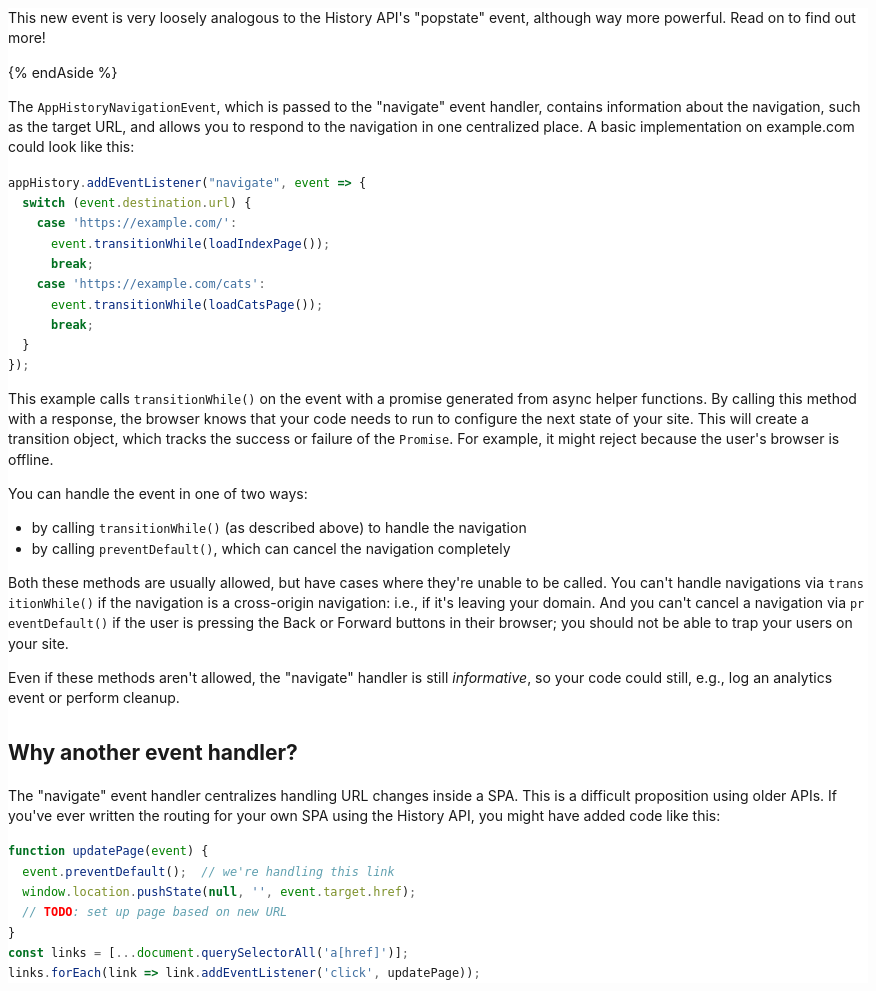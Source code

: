 This new event is very loosely analogous to the History API's "popstate" event, although way more powerful.
Read on to find out more!

{% endAside %}

The `AppHistoryNavigationEvent`, which is passed to the "navigate" event handler, contains information about the navigation, such as the target URL, and allows you to respond to the navigation in one centralized place.
A basic implementation on example.com could look like this:

```js
appHistory.addEventListener("navigate", event => {
  switch (event.destination.url) {
    case 'https://example.com/':
      event.transitionWhile(loadIndexPage());
      break;
    case 'https://example.com/cats':
      event.transitionWhile(loadCatsPage());
      break;
  }
});
```

This example calls `transitionWhile()` on the event with a promise generated from async helper functions.
By calling this method with a response, the browser knows that your code needs to run to configure the next state of your site.
This will create a transition object, which tracks the success or failure of the `Promise`.
For example, it might reject because the user's browser is offline.

You can handle the event in one of two ways:

- by calling `transitionWhile()` (as described above) to handle the navigation
- by calling `preventDefault()`, which can cancel the navigation completely

Both these methods are usually allowed, but have cases where they're unable to be called.
You can't handle navigations via `transitionWhile()` if the navigation is a cross-origin navigation: i.e., if it's leaving your domain.
And you can't cancel a navigation via `preventDefault()` if the user is pressing the Back or Forward buttons in their browser; you should not be able to trap your users on your site.

Even if these methods aren't allowed, the "navigate" handler is still _informative_, so your code could still, e.g., log an analytics event or perform cleanup.

## Why another event handler?

The "navigate" event handler centralizes handling URL changes inside a SPA.
This is a difficult proposition using older APIs.
If you've ever written the routing for your own SPA using the History API, you might have added code like this:

```js
function updatePage(event) {
  event.preventDefault();  // we're handling this link
  window.location.pushState(null, '', event.target.href);
  // TODO: set up page based on new URL
}
const links = [...document.querySelectorAll('a[href]')];
links.forEach(link => link.addEventListener('click', updatePage));
```


[clunky-history-api]: https://html5doctor.com/interview-with-ian-hickson-html-editor/#:~:text=My%20biggest%20mistake%E2%80%A6there%20are%20so%20many%20to%20choose%20from!%20pushState()%20is%20my%20favourite%20mistake
[scroll-restoration]: https://developers.google.com/web/updates/2015/09/history-api-scroll-restoration
[image map]: https://developer.mozilla.org/en-US/docs/Web/HTML/Element/map
[back-forward-discuss]: https://github.com/WICG/app-history/issues/32
[loading-crbug]: https://bugs.chromium.org/p/chromium/issues/detail?id=1241202
[abortable-fetch]: https://developers.google.com/web/updates/2017/09/abortable-fetch
[ssr-definition]: https://developers.google.com/web/updates/2019/02/rendering-on-the-web#terminology
[initial-event-discuss]: https://github.com/WICG/app-history/issues/31
[backforward-note]: https://github.com/WICG/app-history#warning-backforward-are-not-always-opposites
[iframe-historyless]: https://github.com/whatwg/html/issues/6501
[feedback-wanted]: https://github.com/WICG/app-history/issues?q=is%3Aissue+is%3Aopen+label%3A%22feedback+wanted%22
[history-api-issues]: https://github.com/whatwg/html/issues?q=is%3Aissue+is%3Aopen+history
[mozilla-position]: https://github.com/mozilla/standards-positions/issues/543
[i2p]: https://groups.google.com/a/chromium.org/g/blink-dev/c/R1D5xYccqb0/m/8ukfzdVSAgAJ?utm_medium=email&utm_source=footer
[w3ctag]: https://github.com/w3ctag/design-reviews/issues/605
[chromestatus]: https://chromestatus.com/features/6232287446302720
[hero-image]: https://unsplash.com/photos/bGYguEqV2lk
[hero-image-by]: https://unsplash.com/@jeremy0
[thomassteiner]: https://web.dev/authors/thomassteiner/
[domenic]: https://web.dev/authors/domenic/
[demo]: https://gigantic-honored-octagon.glitch.me/
[wicg-report]: https://wicg.github.io/app-history/
[repo]: https://github.com/WICG/app-history
[bug-edit-entries]: https://github.com/WICG/app-history/issues/9
[long-nav-appendix]: https://github.com/WICG/app-history#appendix-types-of-navigations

◆ About this task: Go over the records above line by line and count those holding the word "handling". Reply only with the number.

◆ Result for this exercise: 2